I will not speak of the equally interesting question, how we evaluate research excellence. Research excellence is intrinsic but secondary to our topic today, namely, the levels of intelligible inter-communication among colleagues that we demand in teaching. Insofar as research accomplishments inform classroom instruction, they are relevant to this conversation. For one could scarcely credit a claim to impart to undergraduates what cannot with greater effect be communicated to informed, if lay, colleagues.
I’ve described the purpose behind an institution’s assessment program as paramount. I’ve raised some questions about faculty involvement and faculty evaluation, which are both essential components in a strong assessment program. This brings me to the third factor that can change assessment from a superficial activity to one that affects the core of the educational enterprise. To have a real impact on student development, assessment must be systematic and thoroughly integrated into the student’s classroom and co-curricular experiences. We know from examples like Truman State and Alverno College that it is possible to build and use such assessment programs. We do not lack the technical expertise to put such assessment programs in place at every campus. And I expect that we will.
What benefits result from systematic assessment? Count at least these:
1. Assessment creates an attitude of excellence and accountability.
2. Assessment gives the ability to measure outcomes and creativity.
3. Assessment points out how to achieve outcomes that are meaningful.
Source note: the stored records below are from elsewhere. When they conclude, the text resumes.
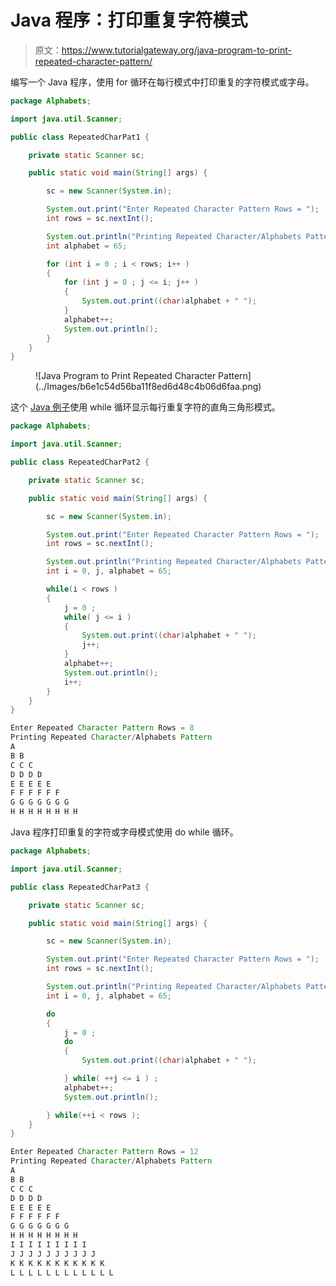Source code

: # Java 程序：打印重复字符模式

> 原文：<https://www.tutorialgateway.org/java-program-to-print-repeated-character-pattern/>

编写一个 Java 程序，使用 for 循环在每行模式中打印重复的字符模式或字母。

```java
package Alphabets;

import java.util.Scanner;

public class RepeatedCharPat1 {

	private static Scanner sc;

	public static void main(String[] args) {

		sc = new Scanner(System.in);	

		System.out.print("Enter Repeated Character Pattern Rows = ");
		int rows = sc.nextInt();

		System.out.println("Printing Repeated Character/Alphabets Pattern");
		int alphabet = 65;

		for (int i = 0 ; i < rows; i++ ) 
		{
			for (int j = 0 ; j <= i; j++ ) 	
			{
				System.out.print((char)alphabet + " ");
			}
			alphabet++;
			System.out.println();
		}
	}
}
```

<figure class="wp-block-image size-large">![Java Program to Print Repeated Character Pattern](../Images/b6e1c54d56ba11f8ed6d48c4b06d6faa.png)</figure>

这个 [Java 例子](https://www.tutorialgateway.org/learn-java-programs/)使用 while 循环显示每行重复字符的直角三角形模式。

```java
package Alphabets;

import java.util.Scanner;

public class RepeatedCharPat2 {

	private static Scanner sc;

	public static void main(String[] args) {

		sc = new Scanner(System.in);	

		System.out.print("Enter Repeated Character Pattern Rows = ");
		int rows = sc.nextInt();

		System.out.println("Printing Repeated Character/Alphabets Pattern");
		int i = 0, j, alphabet = 65;

		while(i < rows ) 
		{
			j = 0 ;
			while( j <= i ) 	
			{
				System.out.print((char)alphabet + " ");
				j++;
			}
			alphabet++;
			System.out.println();
			i++;
		}
	}
}
```

```java
Enter Repeated Character Pattern Rows = 8
Printing Repeated Character/Alphabets Pattern
A 
B B 
C C C 
D D D D 
E E E E E 
F F F F F F 
G G G G G G G 
H H H H H H H H 
```

Java 程序打印重复的字符或字母模式使用 do while 循环。

```java
package Alphabets;

import java.util.Scanner;

public class RepeatedCharPat3 {

	private static Scanner sc;

	public static void main(String[] args) {

		sc = new Scanner(System.in);	

		System.out.print("Enter Repeated Character Pattern Rows = ");
		int rows = sc.nextInt();

		System.out.println("Printing Repeated Character/Alphabets Pattern");
		int i = 0, j, alphabet = 65;

		do 
		{
			j = 0 ;
			do	
			{
				System.out.print((char)alphabet + " ");

			} while( ++j <= i ) ;
			alphabet++;
			System.out.println();

		} while(++i < rows );
	}
}
```

```java
Enter Repeated Character Pattern Rows = 12
Printing Repeated Character/Alphabets Pattern
A 
B B 
C C C 
D D D D 
E E E E E 
F F F F F F 
G G G G G G G 
H H H H H H H H 
I I I I I I I I I 
J J J J J J J J J J 
K K K K K K K K K K K 
L L L L L L L L L L L L 
```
4. Assessment practices provide information to interested university partners and build confidence in faculty decision making.
Which description characterizes the state of assessment at your institution? Thin veneer, or a powerful tool to break up intellectual and organizational hardpan and to develop talent? Wherever you place your institution along this continuum, you surely can see opportunity to expand and grow. Dr. Schilling will, in a minute, offer some provocative ideas on new directions for us to consider in this expansion.
Before turning to Dr. Schilling, however, I want to issue a challenge to VAG. I believe that even those institutions that have been most successful in integrating systematic assessment into all areas of the academy have not yet found ways to assess the most profound aspects of our work. We still tend to assess those things that are easy to measure rather than what is most important.
One of my foremost goals as director of SCHEV is to increase public awareness of the value of a college education. There is clearly a public focus today on the cost of a college education. Students, their families, and taxpayers—as well as appointed bodies such as the Governor’s Blue Ribbon Commission on Higher Education and the Legislative Joint Subcommittee on Higher Education Funding Policies—want to know why the cost is so high. Further, they want us to keep college affordable. I think the public also wants, and needs, to know more about the value of higher learning. Our collective challenge is to develop meaningful ways to assess and articulate the value that a college education adds to the lives of individuals and to society. I believe we have the expertise to break new ground and develop such measures.
My question to you is: Do we have the will?
* Although it may fairly be said that what actually happens to students after they leave a professor would be even more probative of teaching ability than student evaluations. This form of assessment is peculiarly difficult to establish, however, and perhaps also even more subject to the interplay of chance than any of the other evaluative techniques. Who, after all, gets the credit for the Rhodes Scholar, or the Nobel Prize winner?